By: Bruce Jenkins, Chronicle Staff Writer
AS THEY lean heavily toward a three-man pitching rotation for the postseason, the A’s seem almost giddy over their opening-game options. “Who do you choose?” general manager Billy Beane said this week. “The advantage we have is Hudson, Mulder and Zito — flip a coin.”
On the surface, it’s a can’t-miss deal. Barry Zito is on a Cy Young Award pace, while Tim Hudson and Mark Mulder had phenomenal recent starts against the Mariners and Angels. But when it comes to bringing someone back on three days’ rest for Game 4, there’s only one choice. Zito has been preparing for this since he was 8 years old.
He never did follow the code. Youth-ball coaches told Zito, “Don’t pick up a ball. Then go out and throw with all your might.” He did just the opposite. Under the tutelage of his father, Joe, Barry threw every single day. On the days he pitched in Little League, he’d throw a simulated five innings in his backyard that morning.
“I didn’t know much about baseball,” Joe said recently. “I’m a musician, and in my business, you rehearse. You toe the line, and the results come. So we practiced. We were out throwing in the backyard seven days a week, summer or winter, from when he was 8 until he went to college.”
Like a hidden experiment suddenly thrust upon the world, Barry was perceived as a mad eccentric who surely would see the light eventually. But he met a kindred spirit, Alan Jaeger, during the 1997 season at UC Santa Barbara.
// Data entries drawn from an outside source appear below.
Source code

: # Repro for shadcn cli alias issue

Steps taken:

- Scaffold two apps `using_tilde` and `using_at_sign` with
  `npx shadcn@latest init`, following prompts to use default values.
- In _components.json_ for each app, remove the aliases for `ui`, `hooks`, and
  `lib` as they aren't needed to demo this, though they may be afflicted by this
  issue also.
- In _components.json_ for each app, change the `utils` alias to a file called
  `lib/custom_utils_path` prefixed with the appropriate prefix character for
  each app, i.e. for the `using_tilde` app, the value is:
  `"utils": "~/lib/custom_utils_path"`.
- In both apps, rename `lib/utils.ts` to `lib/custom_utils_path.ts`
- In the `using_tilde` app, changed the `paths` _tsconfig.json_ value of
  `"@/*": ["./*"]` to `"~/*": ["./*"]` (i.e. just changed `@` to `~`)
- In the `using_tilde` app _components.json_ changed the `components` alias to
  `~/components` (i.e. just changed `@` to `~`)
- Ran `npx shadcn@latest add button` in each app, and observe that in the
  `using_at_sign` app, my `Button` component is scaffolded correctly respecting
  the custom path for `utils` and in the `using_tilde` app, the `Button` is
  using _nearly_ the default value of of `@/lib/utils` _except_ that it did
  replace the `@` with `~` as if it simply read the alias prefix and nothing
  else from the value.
Jaeger, who remains Barry’s arm-strengthening coach, is big on mental approach, yoga, stretching exercises, long-tossing — all the things Crazy Barry does on the sidelines today.
“By the time Barry transferred to USC, he could throw 160, 180 pitches and it wouldn’t really have an effect,” says the 38-year-old Jaeger, who now runs professional camps for athletes in all sports. “And the very next day he’d go out and long-toss 350 feet. I’m sort of like (A’s pitching coach) Rick Peterson — I don’t like to see him more than 110 pitches or so. But Barry is unique, in that his arm is built to throw year-round, almost as often as you want.”
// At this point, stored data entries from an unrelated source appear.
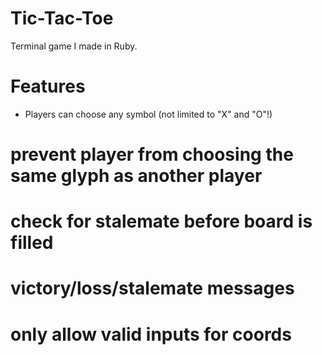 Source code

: # Tic-Tac-Toe
Terminal game I made in Ruby.

# Features
* Players can choose any symbol (not limited to "X" and "O"!)




# prevent player from choosing the same glyph as another player
# check for stalemate before board is filled
# victory/loss/stalemate messages
# only allow valid inputs for coords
Within the confines of a major-league organization, young pitchers find that coaches have their own way of doing things. Some demand a lot of rest and specific off-days for throwing; some like their long-tossing about 120 feet on a line, while Zito prefers a long, high arc. “I knew all of this could be a problem,” Joe said. “When Barry got drafted by the A’s, I told his agent the hell with the money, we can figure that out. I need the conditioning clause. If they say no, we take a walk.”
The A’s agreed. Zito marches to the cadence of his private drummer and 22 wins. He’s old style: Games 1, 4 and 7. His time has come.
SORT OUT THE SILVER
In the most tragic cases, it takes death to bring a person to life. Bob Hayes was a broken man in recent years, fighting severe health problems that stemmed in part from his post-career drinking. There was a long-ago bust for selling narcotics to an undercover cop, and the NFL turned its back, methodically keeping him out of the Hall of Fame. Now Hayes is gone, and NFL Films takes over: No. 22 of the Dallas Cowboys. Catching slightly flawed but poetic bombs from Don Meredith. Simply blowing by people. A tough man, too. Destroying all notion of man-to-man defense and single-handedly creating the need for zones. The flat-out burners who came thereafter — Warren Wells, Cliff Branch, Homer Jones — owed it all to Hayes, who changed the game. When you notice that Lawrence Taylor and O.J. Simpson have Hall of Fame plaques, it’s time to get real and fix a great injustice . . . We mentioned this in an earlier column, but it bears repeating: Hayes ran sprints with more style (so distinctive) and desire than anyone who ever lived. Put everyone in a mythical race, all in their prime: Jesse Owens, Carl Lewis, Jim Hines, John Carlos, Tim Montgomery, the lot of ’em: Bullet Bob wins it. From behind . . . A nicer Hall of Fame note: Lute Olson has become the fourth person, joining Oscar Robertson,
Ann Meyers and Bobby Knight, to choose Pete Newell as his presenter (next Friday in Springfield, Mass.) . . . As he looked forward to the Pete Newell Challenge, with tickets going on sale Oct. 21 for the Cal-Kansas/Stanford- Gonzaga doubleheader at the Arena in Oakland, Newell had this comment about the Americans’ desultory performance at the recent World Championships: “It’s not that the rest of the basketball world has caught up to us. It’s that we’ve slipped back to them.” . . . We’re strongly behind the local sentiment backing Art Howe as Manager of the Year, but it’s a body-of-work affair that might be ignored again. With Mike Scioscia in charge, the Angels could be the first team to finish more than 40 games out (41, last year) and rebound into first place since the 1898-99 Brooklyn Bridegrooms. You know how sentimental those voters get over wedding themes . . . The more TV shots you get of the Dodgers’ bench, the more you wonder: Is that Jack Clark or actor Danny Aiello? . . . Hey, it’s Phil Mickelson! But more importantly, LPMG Consulting! Yeah, Phil! You go consult! . . . Late at night, in a deep and dark mood, we always fancied Stevie Ray Vaughan’s “Riviera Paradise” as the ultimate goin’-home ballpark music after a tough loss. The A’s made it a reality after that 1-0 loss to the Angels Tuesday night . . . Somebody’s going to come up very big on Sunday, Steve Spurrier or Terrell Owens. For the 49ers’ sake, it had better be Owens . . . Didn’t think anyone could match Jerry Jones’ lip-bubbling, fish- face exhale in exasperation, but Spurrier did it just as grotesquely on the sidelines Sunday. The price: It will be shown forever, every time a Spurrier team goes sour . . . With his customarily solid logic, KNBR’s Tom Tolbert said it all about the DH: “I was always an American League guy because I grew up with the Angels, but the more I’m around the National League, the more I realize it’s a superior brand of baseball. Real baseball. I mean, if you’re out there with a glove, you should bat.” And every little kid knows it.